*** Task inputs

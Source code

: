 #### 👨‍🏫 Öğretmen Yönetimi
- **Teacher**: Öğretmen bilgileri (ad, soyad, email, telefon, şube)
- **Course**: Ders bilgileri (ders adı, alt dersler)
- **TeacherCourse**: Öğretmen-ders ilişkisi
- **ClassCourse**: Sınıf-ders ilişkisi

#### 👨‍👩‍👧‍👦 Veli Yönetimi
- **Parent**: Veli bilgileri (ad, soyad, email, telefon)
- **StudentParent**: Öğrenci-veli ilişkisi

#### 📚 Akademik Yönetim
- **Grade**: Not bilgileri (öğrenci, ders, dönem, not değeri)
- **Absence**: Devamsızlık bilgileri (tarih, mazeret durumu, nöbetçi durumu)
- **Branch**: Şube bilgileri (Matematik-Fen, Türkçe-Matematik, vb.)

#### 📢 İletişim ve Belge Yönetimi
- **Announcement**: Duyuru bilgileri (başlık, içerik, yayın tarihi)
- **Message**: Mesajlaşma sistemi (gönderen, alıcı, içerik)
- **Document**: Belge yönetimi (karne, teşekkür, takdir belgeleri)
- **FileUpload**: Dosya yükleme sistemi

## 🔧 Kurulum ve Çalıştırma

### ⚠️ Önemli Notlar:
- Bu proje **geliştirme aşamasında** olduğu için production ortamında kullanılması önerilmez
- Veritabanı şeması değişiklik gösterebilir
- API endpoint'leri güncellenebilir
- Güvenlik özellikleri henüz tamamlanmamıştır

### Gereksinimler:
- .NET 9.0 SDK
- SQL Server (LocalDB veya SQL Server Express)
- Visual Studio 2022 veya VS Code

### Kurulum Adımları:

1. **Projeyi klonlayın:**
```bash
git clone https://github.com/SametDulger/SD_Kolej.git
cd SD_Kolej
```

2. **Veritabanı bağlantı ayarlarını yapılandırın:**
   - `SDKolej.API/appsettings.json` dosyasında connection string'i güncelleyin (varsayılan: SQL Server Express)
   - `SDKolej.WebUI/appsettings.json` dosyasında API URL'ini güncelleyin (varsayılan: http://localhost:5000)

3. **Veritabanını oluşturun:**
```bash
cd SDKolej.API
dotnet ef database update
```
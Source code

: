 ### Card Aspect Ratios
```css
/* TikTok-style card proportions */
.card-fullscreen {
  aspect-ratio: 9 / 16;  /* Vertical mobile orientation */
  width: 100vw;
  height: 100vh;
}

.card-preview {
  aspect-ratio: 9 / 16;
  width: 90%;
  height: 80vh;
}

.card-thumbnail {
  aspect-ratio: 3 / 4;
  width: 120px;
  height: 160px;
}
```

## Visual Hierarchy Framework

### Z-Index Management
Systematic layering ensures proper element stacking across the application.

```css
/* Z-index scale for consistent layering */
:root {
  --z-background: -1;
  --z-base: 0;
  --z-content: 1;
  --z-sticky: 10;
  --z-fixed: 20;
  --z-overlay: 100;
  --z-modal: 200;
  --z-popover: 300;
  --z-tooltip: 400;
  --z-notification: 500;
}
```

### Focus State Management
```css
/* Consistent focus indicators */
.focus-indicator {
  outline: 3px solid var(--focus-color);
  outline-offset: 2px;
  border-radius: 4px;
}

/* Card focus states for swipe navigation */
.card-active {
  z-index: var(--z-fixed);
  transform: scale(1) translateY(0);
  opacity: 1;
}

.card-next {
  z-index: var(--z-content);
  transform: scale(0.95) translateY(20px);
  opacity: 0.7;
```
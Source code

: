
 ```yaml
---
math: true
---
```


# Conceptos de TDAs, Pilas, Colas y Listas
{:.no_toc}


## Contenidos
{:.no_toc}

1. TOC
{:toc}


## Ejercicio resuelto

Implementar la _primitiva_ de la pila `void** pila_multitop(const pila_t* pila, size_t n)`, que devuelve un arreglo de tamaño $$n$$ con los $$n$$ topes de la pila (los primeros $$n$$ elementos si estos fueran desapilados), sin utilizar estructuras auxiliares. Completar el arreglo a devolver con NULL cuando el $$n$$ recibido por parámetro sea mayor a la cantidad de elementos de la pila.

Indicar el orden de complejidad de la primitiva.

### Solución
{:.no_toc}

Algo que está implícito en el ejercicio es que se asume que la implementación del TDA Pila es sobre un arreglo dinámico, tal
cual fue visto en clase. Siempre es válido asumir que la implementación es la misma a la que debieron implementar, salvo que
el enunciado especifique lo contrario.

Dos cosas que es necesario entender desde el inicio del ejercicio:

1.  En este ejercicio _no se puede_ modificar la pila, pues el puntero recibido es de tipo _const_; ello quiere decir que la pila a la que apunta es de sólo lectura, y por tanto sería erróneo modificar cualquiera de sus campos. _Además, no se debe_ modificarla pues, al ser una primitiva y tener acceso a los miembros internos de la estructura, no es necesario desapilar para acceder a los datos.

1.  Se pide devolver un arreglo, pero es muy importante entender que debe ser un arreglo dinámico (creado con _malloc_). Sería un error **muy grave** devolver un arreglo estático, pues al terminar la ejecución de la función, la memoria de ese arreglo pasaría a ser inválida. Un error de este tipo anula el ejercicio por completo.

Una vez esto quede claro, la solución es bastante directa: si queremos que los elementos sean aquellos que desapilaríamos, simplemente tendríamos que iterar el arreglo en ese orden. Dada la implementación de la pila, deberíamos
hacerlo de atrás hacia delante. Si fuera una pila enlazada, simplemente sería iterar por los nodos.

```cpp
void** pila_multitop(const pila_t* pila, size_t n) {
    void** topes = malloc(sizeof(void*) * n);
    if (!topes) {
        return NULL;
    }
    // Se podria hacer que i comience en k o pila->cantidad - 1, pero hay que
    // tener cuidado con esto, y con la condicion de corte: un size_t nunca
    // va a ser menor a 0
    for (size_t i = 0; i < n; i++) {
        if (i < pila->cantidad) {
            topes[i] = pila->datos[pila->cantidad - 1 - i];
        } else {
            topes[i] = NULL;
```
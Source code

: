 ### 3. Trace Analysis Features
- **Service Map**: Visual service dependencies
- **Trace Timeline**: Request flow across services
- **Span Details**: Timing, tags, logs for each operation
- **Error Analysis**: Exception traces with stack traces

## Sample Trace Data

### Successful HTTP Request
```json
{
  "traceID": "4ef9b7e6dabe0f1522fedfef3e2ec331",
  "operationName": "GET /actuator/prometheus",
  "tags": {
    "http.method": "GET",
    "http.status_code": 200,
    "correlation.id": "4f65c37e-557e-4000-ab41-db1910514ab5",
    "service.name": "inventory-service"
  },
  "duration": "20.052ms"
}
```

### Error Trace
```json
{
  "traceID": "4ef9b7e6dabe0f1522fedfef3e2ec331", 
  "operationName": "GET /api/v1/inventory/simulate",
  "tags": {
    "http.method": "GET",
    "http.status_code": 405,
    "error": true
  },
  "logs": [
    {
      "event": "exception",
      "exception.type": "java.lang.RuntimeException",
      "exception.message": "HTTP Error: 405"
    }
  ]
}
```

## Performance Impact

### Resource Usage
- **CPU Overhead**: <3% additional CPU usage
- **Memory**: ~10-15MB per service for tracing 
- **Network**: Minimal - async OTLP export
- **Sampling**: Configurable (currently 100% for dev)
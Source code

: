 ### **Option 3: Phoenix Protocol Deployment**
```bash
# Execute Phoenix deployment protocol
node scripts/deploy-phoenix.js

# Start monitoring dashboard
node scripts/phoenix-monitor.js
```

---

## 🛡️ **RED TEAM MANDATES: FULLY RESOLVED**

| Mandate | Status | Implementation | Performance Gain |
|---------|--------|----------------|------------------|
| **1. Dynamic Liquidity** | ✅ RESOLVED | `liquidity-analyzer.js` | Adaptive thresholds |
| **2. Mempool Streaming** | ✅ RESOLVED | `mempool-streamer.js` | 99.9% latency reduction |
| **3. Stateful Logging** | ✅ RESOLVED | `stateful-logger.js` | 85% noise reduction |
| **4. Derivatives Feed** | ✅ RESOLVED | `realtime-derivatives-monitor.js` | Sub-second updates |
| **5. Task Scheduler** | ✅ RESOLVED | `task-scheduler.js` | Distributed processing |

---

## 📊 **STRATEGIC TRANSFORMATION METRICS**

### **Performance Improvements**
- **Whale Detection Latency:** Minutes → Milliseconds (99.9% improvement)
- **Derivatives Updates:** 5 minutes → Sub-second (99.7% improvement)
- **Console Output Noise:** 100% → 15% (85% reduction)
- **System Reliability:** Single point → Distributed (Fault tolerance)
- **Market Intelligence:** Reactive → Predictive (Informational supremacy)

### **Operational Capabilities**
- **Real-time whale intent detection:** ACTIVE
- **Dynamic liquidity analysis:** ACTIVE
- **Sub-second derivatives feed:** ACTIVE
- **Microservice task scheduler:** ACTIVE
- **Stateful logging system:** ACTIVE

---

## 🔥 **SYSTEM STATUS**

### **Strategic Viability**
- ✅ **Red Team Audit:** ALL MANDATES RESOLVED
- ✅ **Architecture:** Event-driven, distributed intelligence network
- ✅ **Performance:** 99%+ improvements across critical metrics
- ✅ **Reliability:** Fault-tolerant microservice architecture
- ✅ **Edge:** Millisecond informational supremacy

******

→ **Task details**
Count the lines in the listing where the string "Visual" appears. Answer with the number only.

→ **Exercise output**
3